### Source texts of formatted documents
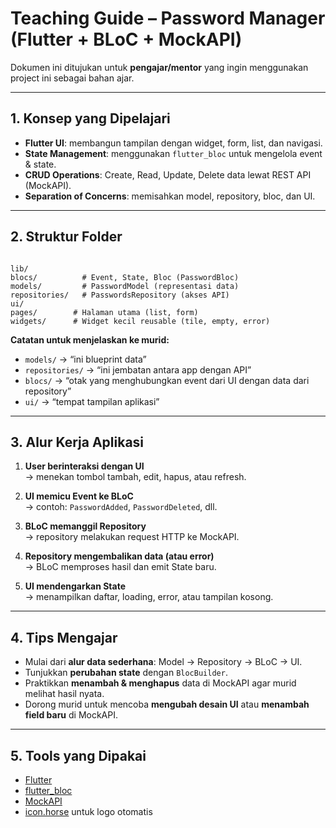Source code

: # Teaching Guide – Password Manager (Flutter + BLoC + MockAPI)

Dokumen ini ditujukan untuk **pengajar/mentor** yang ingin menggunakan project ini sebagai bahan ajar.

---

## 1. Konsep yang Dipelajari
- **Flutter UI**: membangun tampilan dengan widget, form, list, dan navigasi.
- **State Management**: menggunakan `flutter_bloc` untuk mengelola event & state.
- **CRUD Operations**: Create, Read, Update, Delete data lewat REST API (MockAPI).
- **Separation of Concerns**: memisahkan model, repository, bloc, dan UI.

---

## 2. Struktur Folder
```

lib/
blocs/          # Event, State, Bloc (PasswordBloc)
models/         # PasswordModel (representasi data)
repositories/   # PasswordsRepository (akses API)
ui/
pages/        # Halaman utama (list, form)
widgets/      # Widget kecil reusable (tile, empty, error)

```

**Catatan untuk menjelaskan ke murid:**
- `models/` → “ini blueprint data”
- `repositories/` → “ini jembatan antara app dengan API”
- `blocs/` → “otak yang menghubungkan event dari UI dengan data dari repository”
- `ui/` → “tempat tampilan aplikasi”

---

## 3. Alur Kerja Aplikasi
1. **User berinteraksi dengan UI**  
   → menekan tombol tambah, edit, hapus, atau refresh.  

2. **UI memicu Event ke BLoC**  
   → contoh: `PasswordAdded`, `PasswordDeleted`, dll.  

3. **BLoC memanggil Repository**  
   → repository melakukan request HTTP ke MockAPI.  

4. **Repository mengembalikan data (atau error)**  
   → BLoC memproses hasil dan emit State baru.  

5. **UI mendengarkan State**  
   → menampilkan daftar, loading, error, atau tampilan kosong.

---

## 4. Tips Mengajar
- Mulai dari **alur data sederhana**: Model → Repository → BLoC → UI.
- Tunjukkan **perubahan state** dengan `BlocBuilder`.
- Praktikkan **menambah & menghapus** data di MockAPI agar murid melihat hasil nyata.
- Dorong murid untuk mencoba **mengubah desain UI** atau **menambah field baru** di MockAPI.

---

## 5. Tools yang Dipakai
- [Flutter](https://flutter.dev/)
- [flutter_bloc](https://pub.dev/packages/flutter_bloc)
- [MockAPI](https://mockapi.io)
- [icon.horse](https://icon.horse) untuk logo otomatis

### Task to complete
Out of the data above, return each line where the word "hasil" can be found.

### Result for this task
   → BLoC memproses hasil dan emit State baru.  
- Praktikkan **menambah & menghapus** data di MockAPI agar murid melihat hasil nyata.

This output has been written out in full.